=== Task objective ===
Produce an exact copy of the first line of the data below and each line after it, please, up to and including the one with "A summary of".

=== Record excerpts ===
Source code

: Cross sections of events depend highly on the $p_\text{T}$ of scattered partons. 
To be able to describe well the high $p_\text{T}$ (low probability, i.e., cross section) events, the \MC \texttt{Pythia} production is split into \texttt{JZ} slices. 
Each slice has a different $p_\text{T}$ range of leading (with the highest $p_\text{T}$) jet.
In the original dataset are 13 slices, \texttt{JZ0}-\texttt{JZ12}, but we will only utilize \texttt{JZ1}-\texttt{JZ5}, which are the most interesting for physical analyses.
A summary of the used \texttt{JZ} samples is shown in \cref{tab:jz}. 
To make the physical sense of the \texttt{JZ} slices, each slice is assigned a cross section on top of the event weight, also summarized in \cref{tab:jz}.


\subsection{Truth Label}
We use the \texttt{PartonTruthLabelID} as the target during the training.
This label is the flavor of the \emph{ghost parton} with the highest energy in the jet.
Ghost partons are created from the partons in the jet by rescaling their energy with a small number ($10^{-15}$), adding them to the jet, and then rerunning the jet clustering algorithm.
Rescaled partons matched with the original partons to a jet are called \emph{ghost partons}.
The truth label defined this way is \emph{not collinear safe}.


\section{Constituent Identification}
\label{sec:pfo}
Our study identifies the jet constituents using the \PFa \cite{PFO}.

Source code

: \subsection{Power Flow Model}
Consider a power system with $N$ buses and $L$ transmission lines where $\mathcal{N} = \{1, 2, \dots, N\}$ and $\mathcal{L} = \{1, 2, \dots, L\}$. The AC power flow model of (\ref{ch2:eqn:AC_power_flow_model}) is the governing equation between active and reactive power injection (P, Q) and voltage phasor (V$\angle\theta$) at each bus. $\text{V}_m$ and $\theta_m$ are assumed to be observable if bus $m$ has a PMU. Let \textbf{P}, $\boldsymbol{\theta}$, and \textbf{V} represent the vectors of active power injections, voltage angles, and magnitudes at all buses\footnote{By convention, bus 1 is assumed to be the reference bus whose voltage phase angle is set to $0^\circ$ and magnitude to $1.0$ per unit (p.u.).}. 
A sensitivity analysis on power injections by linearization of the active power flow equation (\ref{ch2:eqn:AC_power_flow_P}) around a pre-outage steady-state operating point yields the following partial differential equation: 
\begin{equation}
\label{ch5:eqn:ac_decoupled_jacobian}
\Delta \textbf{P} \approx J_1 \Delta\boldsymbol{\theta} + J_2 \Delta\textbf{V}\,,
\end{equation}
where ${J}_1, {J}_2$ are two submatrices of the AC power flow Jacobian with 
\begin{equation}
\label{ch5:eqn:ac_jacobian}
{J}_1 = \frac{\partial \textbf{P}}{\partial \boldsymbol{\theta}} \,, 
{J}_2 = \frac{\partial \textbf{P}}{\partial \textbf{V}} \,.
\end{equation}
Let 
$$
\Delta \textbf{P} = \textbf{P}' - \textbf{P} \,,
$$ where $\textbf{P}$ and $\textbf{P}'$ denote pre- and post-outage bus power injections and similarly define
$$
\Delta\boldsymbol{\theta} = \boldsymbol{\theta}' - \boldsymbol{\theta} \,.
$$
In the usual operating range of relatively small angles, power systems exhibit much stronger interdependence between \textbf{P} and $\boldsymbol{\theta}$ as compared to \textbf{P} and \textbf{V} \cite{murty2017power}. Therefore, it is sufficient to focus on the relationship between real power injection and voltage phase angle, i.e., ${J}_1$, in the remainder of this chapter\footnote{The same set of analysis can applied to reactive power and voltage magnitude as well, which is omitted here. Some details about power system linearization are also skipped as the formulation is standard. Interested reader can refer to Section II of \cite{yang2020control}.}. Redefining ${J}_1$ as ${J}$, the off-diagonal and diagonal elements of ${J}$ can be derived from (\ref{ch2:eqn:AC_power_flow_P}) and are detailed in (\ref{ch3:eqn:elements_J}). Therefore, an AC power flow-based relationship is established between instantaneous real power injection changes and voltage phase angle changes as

=== Written solution ===
Source code

: Cross sections of events depend highly on the $p_\text{T}$ of scattered partons. 
To be able to describe well the high $p_\text{T}$ (low probability, i.e., cross section) events, the \MC \texttt{Pythia} production is split into \texttt{JZ} slices. 
Each slice has a different $p_\text{T}$ range of leading (with the highest $p_\text{T}$) jet.
In the original dataset are 13 slices, \texttt{JZ0}-\texttt{JZ12}, but we will only utilize \texttt{JZ1}-\texttt{JZ5}, which are the most interesting for physical analyses.
A summary of the used \texttt{JZ} samples is shown in \cref{tab:jz}. 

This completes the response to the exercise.